In an action movie, Skogland explains, “you’ve got a very clear end game that you have to get to, and so if the characters veer off that path, you feel like you’re out in the wasteland somewhere, and they’re not doing their job to save the world.” But in the next-to-last episode of The Falcon and the Winter Soldier, there was little action, and the characters spent most of their time having conversations. When the action starts up again in the finale, Skogland says, “we’re coming at the next beat, the next story plot, with much more thoughtful and experienced characters who have now come to conclusions as a result of what’s happened,” and that makes the action more meaningful than it might be in a two-hour movie.
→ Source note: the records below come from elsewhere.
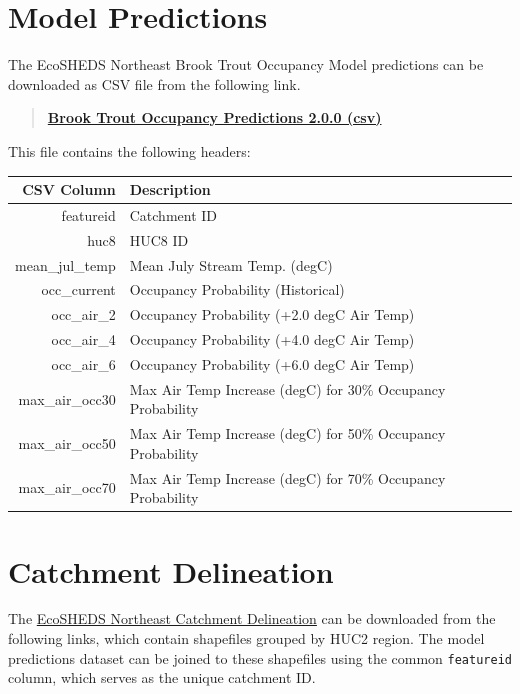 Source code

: \documentclass[
]{book}
\begin{document}
\hypertarget{model-predictions}{%
\section{Model Predictions}\label{model-predictions}}

The EcoSHEDS Northeast Brook Trout Occupancy Model predictions can be downloaded as CSV file from the following link.

\begin{quote}
\textbf{\href{output/ecosheds-bto-model-v2.0.0.csv}{Brook Trout Occupancy Predictions 2.0.0 (csv)}}
\end{quote}

This file contains the following headers:

\begin{tabular}{r|l}
\hline
CSV Column & Description\\
\hline
featureid & Catchment ID\\
\hline
huc8 & HUC8 ID\\
\hline
mean\_jul\_temp & Mean July Stream Temp. (degC)\\
\hline
occ\_current & Occupancy Probability (Historical)\\
\hline
occ\_air\_2 & Occupancy Probability (+2.0 degC Air Temp)\\
\hline
occ\_air\_4 & Occupancy Probability (+4.0 degC Air Temp)\\
\hline
occ\_air\_6 & Occupancy Probability (+6.0 degC Air Temp)\\
\hline
max\_air\_occ30 & Max Air Temp Increase (degC) for 30\% Occupancy Probability\\
\hline
max\_air\_occ50 & Max Air Temp Increase (degC) for 50\% Occupancy Probability\\
\hline
max\_air\_occ70 & Max Air Temp Increase (degC) for 70\% Occupancy Probability\\
\hline
\end{tabular}

\hypertarget{catchment-delineation-1}{%
\section{Catchment Delineation}\label{catchment-delineation-1}}

The \href{http://conte-ecology.github.io/shedsGisData/}{EcoSHEDS Northeast Catchment Delineation} can be downloaded from the following links, which contain shapefiles grouped by HUC2 region. The model predictions dataset can be joined to these shapefiles using the common \texttt{featureid} column, which serves as the unique catchment ID.
\end{document}
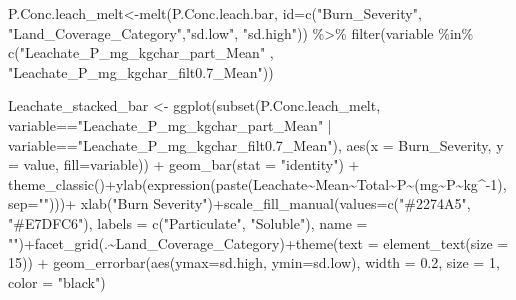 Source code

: \documentclass[
]{article}
\newenvironment{Shaded}{\begin{snugshade}}{\end{snugshade}}
\newcommand{\AttributeTok}[1]{\textcolor[rgb]{0.77,0.63,0.00}{#1}}
\newcommand{\DecValTok}[1]{\textcolor[rgb]{0.00,0.00,0.81}{#1}}
\newcommand{\FloatTok}[1]{\textcolor[rgb]{0.00,0.00,0.81}{#1}}
\newcommand{\FunctionTok}[1]{\textcolor[rgb]{0.00,0.00,0.00}{#1}}
\newcommand{\NormalTok}[1]{#1}
\newcommand{\OtherTok}[1]{\textcolor[rgb]{0.56,0.35,0.01}{#1}}
\newcommand{\SpecialCharTok}[1]{\textcolor[rgb]{0.00,0.00,0.00}{#1}}
\newcommand{\StringTok}[1]{\textcolor[rgb]{0.31,0.60,0.02}{#1}}
\begin{document}
\begin{Shaded}
\begin{Highlighting}[]
\NormalTok{P.Conc.leach\_melt}\OtherTok{\textless{}{-}}\FunctionTok{melt}\NormalTok{(P.Conc.leach.bar, }\AttributeTok{id=}\FunctionTok{c}\NormalTok{(}\StringTok{"Burn\_Severity"}\NormalTok{, }\StringTok{"Land\_Coverage\_Category"}\NormalTok{,}\StringTok{"sd.low"}\NormalTok{, }\StringTok{"sd.high"}\NormalTok{)) }\SpecialCharTok{\%\textgreater{}\%}
  \FunctionTok{filter}\NormalTok{(variable }\SpecialCharTok{\%in\%} \FunctionTok{c}\NormalTok{(}\StringTok{"Leachate\_P\_mg\_kgchar\_part\_Mean"}\NormalTok{ , }\StringTok{"Leachate\_P\_mg\_kgchar\_filt0.7\_Mean"}\NormalTok{))}


\NormalTok{Leachate\_stacked\_bar }\OtherTok{\textless{}{-}} \FunctionTok{ggplot}\NormalTok{(}\FunctionTok{subset}\NormalTok{(P.Conc.leach\_melt, variable}\SpecialCharTok{==}\StringTok{"Leachate\_P\_mg\_kgchar\_part\_Mean"} \SpecialCharTok{|}\NormalTok{ variable}\SpecialCharTok{==}\StringTok{"Leachate\_P\_mg\_kgchar\_filt0.7\_Mean"}\NormalTok{), }\FunctionTok{aes}\NormalTok{(}\AttributeTok{x =}\NormalTok{ Burn\_Severity, }\AttributeTok{y =}\NormalTok{ value, }\AttributeTok{fill=}\NormalTok{variable)) }\SpecialCharTok{+} \FunctionTok{geom\_bar}\NormalTok{(}\AttributeTok{stat =} \StringTok{"identity"}\NormalTok{)  }\SpecialCharTok{+} \FunctionTok{theme\_classic}\NormalTok{()}\SpecialCharTok{+}\FunctionTok{ylab}\NormalTok{(}\FunctionTok{expression}\NormalTok{(}\FunctionTok{paste}\NormalTok{(Leachate}\SpecialCharTok{\textasciitilde{}}\NormalTok{Mean}\SpecialCharTok{\textasciitilde{}}\NormalTok{Total}\SpecialCharTok{\textasciitilde{}}\NormalTok{P}\SpecialCharTok{\textasciitilde{}}\NormalTok{(mg}\SpecialCharTok{\textasciitilde{}}\NormalTok{P}\SpecialCharTok{\textasciitilde{}}\NormalTok{kg}\SpecialCharTok{\^{}{-}}\DecValTok{1}\NormalTok{), }\AttributeTok{sep=}\StringTok{""}\NormalTok{)))}\SpecialCharTok{+} \FunctionTok{xlab}\NormalTok{(}\StringTok{"Burn Severity"}\NormalTok{)}\SpecialCharTok{+}\FunctionTok{scale\_fill\_manual}\NormalTok{(}\AttributeTok{values=}\FunctionTok{c}\NormalTok{(}\StringTok{"\#2274A5"}\NormalTok{, }\StringTok{"\#E7DFC6"}\NormalTok{), }\AttributeTok{labels =} \FunctionTok{c}\NormalTok{(}\StringTok{"Particulate"}\NormalTok{, }\StringTok{"Soluble"}\NormalTok{), }\AttributeTok{name =} \StringTok{""}\NormalTok{)}\SpecialCharTok{+}\FunctionTok{facet\_grid}\NormalTok{(.}\SpecialCharTok{\textasciitilde{}}\NormalTok{Land\_Coverage\_Category)}\SpecialCharTok{+}\FunctionTok{theme}\NormalTok{(}\AttributeTok{text =} \FunctionTok{element\_text}\NormalTok{(}\AttributeTok{size =} \DecValTok{15}\NormalTok{)) }\SpecialCharTok{+} \FunctionTok{geom\_errorbar}\NormalTok{(}\FunctionTok{aes}\NormalTok{(}\AttributeTok{ymax=}\NormalTok{sd.high, }\AttributeTok{ymin=}\NormalTok{sd.low), }\AttributeTok{width =} \FloatTok{0.2}\NormalTok{, }\AttributeTok{size =} \DecValTok{1}\NormalTok{, }\AttributeTok{color =} \StringTok{"black"}\NormalTok{)}
\end{Highlighting}
\end{Shaded}
\end{document}
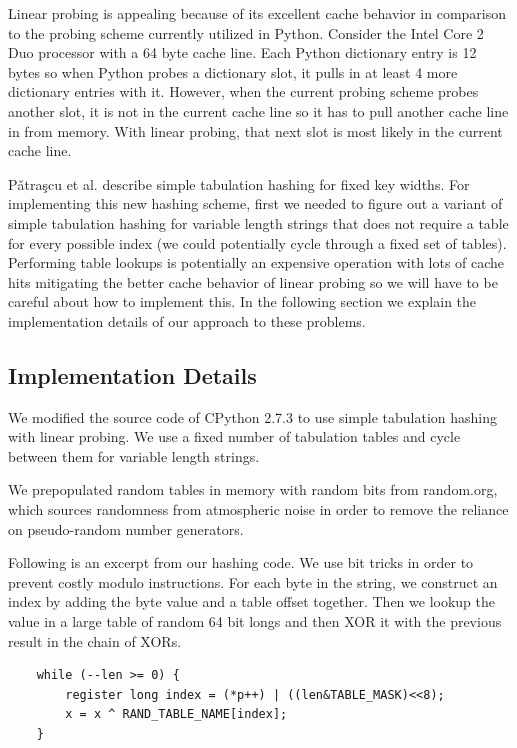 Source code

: \documentclass[11pt]{article}
\begin{document}
Linear probing is appealing because of its excellent cache behavior in
comparison to the probing scheme currently utilized in Python.  Consider the
Intel Core 2 Duo processor with a 64 byte cache line.  Each Python dictionary
entry is 12 bytes so when Python probes a dictionary slot, it pulls in at least
4 more dictionary entries with it.  However, when the current probing scheme
probes another slot, it is not in the current cache line so it has to pull
another cache line in from memory.  With linear probing, that next slot is most likely in the current cache line.

P\v{a}tra\c{s}cu et al. \cite{mihai} describe simple tabulation hashing for fixed key widths.  For implementing this new hashing scheme, first we needed to figure out a variant of simple tabulation hashing for variable length strings that does not require a table for every possible index (we could potentially cycle through a fixed set of tables).  Performing table lookups is potentially an expensive operation with lots of cache hits mitigating the better cache behavior of linear probing so we will have to be careful about how to implement this. In the following section we explain the implementation details of our approach to these problems.

\subsection{Implementation Details}
We modified the source code of CPython 2.7.3 to use simple tabulation hashing
with linear probing.  We use a fixed number of tabulation tables and cycle between them
for variable length strings.

We prepopulated random tables in memory with random bits from random.org, which
sources randomness from atmospheric noise in order to remove the reliance on
pseudo-random number generators.
      

      Following is an excerpt from our hashing code.  We use bit tricks in
      order to prevent costly modulo instructions.  For each byte in the
      string, we construct an index by adding the byte value and a table offset
      together.  Then we lookup the value in a large table of random 64 bit
      longs and then XOR it with the previous result in the chain of XORs.

       \begin{verbatim}
    while (--len >= 0) {
        register long index = (*p++) | ((len&TABLE_MASK)<<8);
        x = x ^ RAND_TABLE_NAME[index];
    }
       \end{verbatim}
\end{document}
One way The Falcon and the Winter Soldier resembles a typical movie, though, is the aspect ratio. Instead of shooting it to fit our TV screens, Skogland and her crew chose the 2.35:1 “Scope” aspect ratio that has been used for most of Marvel’s features. Skogland says that this extra-wide format “gave us a framing and a particular look that gave it the filmic qualities that we wanted. Because it really needed to be a Marvel movie on what we think of as a smaller screen… but honestly, in our homes, they’re all big screen.” And while we may currently be watching the show with black bars at the top and bottom of our TV screens, that may not be the case if TVs get wider or more adjustable in the future: “We wanted to future-proof it for all kinds of other formats. We don’t necessarily know what they’re going to be.”